Black Woman Makes Her House’s Value Go Up $100K By Removing African Artwork, Family Photos, And Inviting A White Friend During The Appraisal

 Carlette Duffy, a black woman from Indianapolis, was able to get her house appraised for over $100,000 more by hiding her identity. Duffy had a white man sitting in her home during the appraisal so that the company would think it was actually him who owned the house.

“I get choked up even thinking about it now because I was so excited and so happy, and then I was so angry that I had to go through all of that just to be treated fairly,” she told Fox 50 News.

Homeowner Carlette Duffy wanted to refinance her home in a historically black neighborhood just outside downtown Indianapolis

Image credits: CBS4 Indy

Duffy wanted to take advantage of the housing boom last year to refinance her home and buy her grandparents’ house nearby. But when she got her house appraised—twice—she couldn’t believe it was evaluated for pretty much the same amount of money as when she bought it in 2017.

She purchased the house for $100,000, and even though it was completely renovated after a fire, her valuations came back at $125,000 and $110,000, leaving her with very little equity.

“When I challenged it, it came back that the appraiser said they’re not changing it,” she said.

She was hoping to use the equity to purchase her grandparents’ home nearby

Image credits: CBS4 Indy

She purchased her house in 2017 for $100,000, and even though it was completely renovated after a fire, her first and second home valuations came back at $125,000 and $110,000

When Duffy heard Fair Housing Center of Central Indiana (FHCCI) Executive Director Amy Nelson talk to a community group about racism in home appraisals, she read up on the issue and decided to find out if racism was the main reason for her low appraisals too.
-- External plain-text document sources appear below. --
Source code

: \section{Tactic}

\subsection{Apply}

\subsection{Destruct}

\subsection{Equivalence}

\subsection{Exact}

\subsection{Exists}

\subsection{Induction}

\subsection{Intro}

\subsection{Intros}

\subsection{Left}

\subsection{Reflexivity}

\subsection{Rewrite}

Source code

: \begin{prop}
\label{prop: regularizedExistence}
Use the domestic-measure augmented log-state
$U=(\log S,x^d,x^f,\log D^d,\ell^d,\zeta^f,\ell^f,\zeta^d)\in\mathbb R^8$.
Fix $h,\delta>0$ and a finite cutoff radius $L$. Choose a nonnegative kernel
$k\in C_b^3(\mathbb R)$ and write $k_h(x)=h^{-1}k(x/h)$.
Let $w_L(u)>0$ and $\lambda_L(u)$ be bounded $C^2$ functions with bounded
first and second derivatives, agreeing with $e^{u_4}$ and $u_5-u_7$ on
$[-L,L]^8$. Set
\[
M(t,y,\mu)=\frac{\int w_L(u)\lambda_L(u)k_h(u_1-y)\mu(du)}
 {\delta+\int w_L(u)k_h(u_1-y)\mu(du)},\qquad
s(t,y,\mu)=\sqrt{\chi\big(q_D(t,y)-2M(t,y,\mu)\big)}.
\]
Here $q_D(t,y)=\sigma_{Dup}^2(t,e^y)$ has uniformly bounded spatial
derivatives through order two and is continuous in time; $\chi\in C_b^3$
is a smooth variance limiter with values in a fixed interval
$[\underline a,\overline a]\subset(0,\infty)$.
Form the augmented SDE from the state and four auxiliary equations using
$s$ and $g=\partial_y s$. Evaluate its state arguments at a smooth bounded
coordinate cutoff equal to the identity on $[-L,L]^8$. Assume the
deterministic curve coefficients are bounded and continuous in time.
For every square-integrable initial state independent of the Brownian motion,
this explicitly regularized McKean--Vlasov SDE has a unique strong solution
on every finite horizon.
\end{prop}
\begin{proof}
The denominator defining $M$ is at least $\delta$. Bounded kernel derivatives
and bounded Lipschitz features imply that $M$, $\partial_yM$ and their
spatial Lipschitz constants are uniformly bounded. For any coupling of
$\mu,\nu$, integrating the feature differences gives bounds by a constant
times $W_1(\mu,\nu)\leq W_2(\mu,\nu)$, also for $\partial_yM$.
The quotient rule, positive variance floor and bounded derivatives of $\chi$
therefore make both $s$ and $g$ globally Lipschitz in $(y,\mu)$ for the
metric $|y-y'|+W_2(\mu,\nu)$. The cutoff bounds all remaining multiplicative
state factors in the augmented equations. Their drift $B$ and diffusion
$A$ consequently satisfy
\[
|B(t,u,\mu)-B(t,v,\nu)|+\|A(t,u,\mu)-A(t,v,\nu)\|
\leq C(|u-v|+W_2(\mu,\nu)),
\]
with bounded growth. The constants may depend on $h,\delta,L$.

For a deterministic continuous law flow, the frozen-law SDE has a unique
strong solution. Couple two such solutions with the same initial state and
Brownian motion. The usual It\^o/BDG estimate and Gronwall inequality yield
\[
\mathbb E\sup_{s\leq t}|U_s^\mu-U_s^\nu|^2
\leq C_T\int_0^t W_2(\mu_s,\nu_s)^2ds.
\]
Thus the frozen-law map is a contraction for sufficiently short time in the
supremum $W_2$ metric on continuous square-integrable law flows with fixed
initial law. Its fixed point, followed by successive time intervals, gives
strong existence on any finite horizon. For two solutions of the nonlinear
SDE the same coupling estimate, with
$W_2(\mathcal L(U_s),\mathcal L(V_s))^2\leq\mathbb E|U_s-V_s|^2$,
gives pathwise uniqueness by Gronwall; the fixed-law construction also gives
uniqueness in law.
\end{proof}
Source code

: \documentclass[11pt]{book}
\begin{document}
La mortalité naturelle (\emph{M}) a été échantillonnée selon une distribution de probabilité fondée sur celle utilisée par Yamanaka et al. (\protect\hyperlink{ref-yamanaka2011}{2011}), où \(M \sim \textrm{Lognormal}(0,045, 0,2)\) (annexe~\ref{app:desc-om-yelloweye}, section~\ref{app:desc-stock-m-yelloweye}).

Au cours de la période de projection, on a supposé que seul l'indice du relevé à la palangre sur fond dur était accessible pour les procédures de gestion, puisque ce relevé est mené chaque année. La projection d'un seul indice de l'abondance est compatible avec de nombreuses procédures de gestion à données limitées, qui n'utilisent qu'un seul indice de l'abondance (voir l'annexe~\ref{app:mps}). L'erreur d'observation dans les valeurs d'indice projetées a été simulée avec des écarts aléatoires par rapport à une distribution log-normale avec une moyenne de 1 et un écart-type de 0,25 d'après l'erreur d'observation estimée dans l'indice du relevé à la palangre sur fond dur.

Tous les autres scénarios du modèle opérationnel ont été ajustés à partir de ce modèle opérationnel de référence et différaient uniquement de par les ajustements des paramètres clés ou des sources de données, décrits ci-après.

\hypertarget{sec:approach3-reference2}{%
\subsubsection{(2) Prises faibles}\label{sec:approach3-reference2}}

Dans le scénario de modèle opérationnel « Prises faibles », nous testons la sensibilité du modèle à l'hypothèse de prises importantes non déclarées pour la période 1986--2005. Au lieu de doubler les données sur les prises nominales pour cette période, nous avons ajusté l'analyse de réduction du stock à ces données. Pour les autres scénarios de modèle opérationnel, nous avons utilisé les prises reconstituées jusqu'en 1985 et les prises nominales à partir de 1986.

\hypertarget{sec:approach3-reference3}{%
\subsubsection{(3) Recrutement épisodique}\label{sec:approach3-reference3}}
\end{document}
So Duffy removed all evidence that she’s black from her home. She put away family photos and didn’t specify her race on the new appraisal forms. She even got a friend who’s a white man to sit in her house during the next appointment.

“I took down every photo of my family from my house,” Duffy said. “I took every piece of ethnic artwork out.”

This appraisal came back double the first two. The value of her house increased by over $100,000.

Duffy also noticed that the comps—or comparable homes—that the appraisal companies used to determine the value of her house changed with the third appraisal. The first two used houses in historically Black neighborhoods that were over a mile away. The third used houses nearby that were similar to hers.

The woman used the third appraisal to get a loan and bought her grandparents’ house. But she’s not stopping yet.

Duffy has filed complaints with the Department of Housing and Urban Development (HUD) with help from the FHCCI, alleging discrimination.

“I’m doing this for my daughter and I’m doing this for my granddaughter, so that when they come against obstacles they will know that you can stand up, you can say that this is not right,” Duffy said.

So she decided to take a different approach and try again for the third time

There are many people who have found themselves in similar situations. Like The New York Times pointed out, race and housing policy have long been intertwined in the United States. Black Americans consistently struggle more than their white counterparts to be approved for home loans, and the specter of redlining—a practice that denied mortgages to people of color in certain neighborhoods—continues to drive down home values in black neighborhoods.

Even in mixed-race and predominantly white neighborhoods, black homeowners say, their homes are consistently appraised for less than those of their neighbors, stymying their path toward building equity and further perpetuating income equality in the United States.

Home appraisers are bound by the Fair Housing Act of 1968 to not discriminate against people based on their race, religion, national origin, or gender. Appraisers can lose their license or even face prison time if they do.